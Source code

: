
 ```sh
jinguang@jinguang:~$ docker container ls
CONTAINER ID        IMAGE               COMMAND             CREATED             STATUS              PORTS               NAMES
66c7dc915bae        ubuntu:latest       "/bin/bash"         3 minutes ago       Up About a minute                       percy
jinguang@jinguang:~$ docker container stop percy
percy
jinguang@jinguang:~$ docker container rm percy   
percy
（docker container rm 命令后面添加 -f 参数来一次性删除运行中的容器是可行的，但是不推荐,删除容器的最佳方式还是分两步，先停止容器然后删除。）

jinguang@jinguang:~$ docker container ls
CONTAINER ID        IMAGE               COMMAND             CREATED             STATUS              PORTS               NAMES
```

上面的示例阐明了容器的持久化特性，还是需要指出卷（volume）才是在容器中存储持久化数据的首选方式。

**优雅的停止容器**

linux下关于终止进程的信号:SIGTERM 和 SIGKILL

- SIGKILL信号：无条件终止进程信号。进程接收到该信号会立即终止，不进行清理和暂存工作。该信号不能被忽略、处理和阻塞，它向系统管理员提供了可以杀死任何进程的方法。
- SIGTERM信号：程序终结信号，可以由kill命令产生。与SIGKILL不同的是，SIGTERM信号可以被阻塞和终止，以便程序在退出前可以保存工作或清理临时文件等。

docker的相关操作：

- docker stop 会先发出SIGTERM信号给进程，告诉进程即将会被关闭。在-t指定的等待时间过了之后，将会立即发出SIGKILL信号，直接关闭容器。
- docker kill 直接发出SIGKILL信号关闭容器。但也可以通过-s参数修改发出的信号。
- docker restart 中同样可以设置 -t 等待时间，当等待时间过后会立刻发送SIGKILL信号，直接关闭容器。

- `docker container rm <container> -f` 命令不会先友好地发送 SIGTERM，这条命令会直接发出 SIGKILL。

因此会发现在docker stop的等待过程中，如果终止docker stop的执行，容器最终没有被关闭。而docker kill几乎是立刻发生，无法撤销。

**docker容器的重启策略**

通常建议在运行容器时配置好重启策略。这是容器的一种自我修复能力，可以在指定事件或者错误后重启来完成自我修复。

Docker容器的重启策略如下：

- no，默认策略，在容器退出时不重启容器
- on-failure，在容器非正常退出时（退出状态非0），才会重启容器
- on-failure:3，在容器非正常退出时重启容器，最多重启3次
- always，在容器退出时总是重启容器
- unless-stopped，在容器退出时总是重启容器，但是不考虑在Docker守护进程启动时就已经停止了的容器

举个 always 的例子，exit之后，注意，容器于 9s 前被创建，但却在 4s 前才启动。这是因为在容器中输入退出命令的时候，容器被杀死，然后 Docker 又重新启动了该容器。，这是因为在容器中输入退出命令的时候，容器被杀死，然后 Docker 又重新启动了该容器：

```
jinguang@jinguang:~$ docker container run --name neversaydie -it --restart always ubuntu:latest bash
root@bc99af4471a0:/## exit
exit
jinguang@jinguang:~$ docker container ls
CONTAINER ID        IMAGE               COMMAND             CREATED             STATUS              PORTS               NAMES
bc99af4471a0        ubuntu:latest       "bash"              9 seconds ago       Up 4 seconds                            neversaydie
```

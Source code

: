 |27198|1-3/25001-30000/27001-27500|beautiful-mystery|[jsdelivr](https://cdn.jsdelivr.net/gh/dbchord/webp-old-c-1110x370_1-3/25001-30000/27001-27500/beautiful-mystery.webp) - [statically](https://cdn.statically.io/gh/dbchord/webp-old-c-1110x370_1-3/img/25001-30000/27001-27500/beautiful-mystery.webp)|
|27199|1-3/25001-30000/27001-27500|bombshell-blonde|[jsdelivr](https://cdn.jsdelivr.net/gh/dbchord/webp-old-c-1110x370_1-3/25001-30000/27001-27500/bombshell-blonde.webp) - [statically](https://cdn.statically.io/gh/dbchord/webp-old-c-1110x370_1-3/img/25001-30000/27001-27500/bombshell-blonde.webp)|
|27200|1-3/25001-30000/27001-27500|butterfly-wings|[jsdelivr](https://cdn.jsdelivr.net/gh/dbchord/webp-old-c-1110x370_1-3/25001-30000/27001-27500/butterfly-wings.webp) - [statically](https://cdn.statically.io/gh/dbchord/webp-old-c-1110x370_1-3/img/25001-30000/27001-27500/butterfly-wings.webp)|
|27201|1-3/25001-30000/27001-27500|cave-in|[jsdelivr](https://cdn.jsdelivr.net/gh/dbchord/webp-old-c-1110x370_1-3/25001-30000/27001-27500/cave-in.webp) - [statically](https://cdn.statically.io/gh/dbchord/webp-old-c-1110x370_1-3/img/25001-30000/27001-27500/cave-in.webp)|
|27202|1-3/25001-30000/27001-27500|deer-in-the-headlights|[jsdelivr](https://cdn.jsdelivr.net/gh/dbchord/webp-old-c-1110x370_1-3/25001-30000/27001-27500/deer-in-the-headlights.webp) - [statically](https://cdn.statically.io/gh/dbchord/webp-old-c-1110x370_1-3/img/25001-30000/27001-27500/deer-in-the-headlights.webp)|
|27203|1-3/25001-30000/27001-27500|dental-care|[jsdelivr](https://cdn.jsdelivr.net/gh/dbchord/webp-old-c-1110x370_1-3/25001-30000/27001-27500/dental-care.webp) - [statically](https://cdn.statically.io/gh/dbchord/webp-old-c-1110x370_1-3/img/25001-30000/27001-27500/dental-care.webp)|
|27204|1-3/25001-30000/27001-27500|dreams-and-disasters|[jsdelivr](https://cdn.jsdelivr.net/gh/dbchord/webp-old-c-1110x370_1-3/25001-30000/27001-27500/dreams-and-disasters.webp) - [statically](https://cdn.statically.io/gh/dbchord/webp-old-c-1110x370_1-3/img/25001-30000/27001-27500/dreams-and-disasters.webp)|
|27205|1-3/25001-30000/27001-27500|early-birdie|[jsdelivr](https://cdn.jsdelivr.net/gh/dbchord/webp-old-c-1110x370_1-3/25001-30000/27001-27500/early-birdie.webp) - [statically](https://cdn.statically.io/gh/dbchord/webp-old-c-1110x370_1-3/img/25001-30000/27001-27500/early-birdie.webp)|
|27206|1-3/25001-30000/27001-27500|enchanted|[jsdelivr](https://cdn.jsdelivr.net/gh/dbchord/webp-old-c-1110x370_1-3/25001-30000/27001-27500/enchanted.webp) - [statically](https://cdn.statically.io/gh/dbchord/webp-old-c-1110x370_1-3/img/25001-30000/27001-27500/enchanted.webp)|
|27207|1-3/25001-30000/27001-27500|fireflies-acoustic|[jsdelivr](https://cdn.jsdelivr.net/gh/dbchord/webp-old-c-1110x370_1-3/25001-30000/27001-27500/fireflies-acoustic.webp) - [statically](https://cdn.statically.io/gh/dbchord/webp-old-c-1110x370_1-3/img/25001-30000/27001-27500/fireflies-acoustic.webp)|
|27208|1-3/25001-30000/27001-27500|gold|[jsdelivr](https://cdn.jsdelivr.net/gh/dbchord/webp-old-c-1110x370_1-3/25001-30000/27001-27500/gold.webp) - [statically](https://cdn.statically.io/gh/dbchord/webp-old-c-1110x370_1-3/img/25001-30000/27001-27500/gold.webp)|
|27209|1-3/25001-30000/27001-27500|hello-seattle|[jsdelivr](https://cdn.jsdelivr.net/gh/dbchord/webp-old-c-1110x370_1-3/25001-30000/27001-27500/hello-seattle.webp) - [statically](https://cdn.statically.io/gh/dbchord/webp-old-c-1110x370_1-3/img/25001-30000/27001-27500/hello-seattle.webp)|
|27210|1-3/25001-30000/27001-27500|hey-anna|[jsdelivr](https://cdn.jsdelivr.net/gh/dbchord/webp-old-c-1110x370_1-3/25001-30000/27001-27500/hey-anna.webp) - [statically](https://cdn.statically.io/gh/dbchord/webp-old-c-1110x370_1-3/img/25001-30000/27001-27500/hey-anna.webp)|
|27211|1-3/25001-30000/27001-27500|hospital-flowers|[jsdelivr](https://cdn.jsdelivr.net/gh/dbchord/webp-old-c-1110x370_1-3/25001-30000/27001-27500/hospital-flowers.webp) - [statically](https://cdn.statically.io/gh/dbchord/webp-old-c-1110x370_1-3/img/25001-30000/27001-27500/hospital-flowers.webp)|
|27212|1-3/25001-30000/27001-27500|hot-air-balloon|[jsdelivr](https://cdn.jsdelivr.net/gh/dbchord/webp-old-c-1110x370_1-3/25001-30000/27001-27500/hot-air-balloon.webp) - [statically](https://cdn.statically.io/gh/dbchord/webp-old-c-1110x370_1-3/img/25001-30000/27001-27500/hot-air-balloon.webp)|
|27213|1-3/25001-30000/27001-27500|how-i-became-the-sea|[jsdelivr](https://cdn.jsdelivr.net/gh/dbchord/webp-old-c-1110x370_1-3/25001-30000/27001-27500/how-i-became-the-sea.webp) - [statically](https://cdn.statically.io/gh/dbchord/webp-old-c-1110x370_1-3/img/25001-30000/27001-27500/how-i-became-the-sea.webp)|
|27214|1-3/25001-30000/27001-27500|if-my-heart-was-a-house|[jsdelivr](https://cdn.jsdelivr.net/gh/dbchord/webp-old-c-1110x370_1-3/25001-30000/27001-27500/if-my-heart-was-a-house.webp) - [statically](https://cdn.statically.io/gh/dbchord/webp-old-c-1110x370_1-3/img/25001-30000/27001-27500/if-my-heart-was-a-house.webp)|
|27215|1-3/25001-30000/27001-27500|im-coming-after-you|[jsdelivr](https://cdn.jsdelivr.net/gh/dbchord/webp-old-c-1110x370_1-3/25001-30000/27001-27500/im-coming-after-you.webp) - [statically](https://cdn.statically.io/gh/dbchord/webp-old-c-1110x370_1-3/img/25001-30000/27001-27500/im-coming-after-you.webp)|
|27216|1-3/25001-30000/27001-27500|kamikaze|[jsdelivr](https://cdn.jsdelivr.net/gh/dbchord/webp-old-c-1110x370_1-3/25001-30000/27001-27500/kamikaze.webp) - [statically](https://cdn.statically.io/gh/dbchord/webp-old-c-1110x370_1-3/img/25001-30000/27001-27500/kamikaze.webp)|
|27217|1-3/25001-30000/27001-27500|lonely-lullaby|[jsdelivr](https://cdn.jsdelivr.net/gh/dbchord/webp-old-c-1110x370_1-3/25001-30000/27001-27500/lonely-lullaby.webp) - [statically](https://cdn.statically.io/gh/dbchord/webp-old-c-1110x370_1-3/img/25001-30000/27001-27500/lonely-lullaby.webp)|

WHAT THIS TASK INVOLVES: State how many lines in the records above contain the word "ubuntu", and give only that number.

ANSWER BOX: 3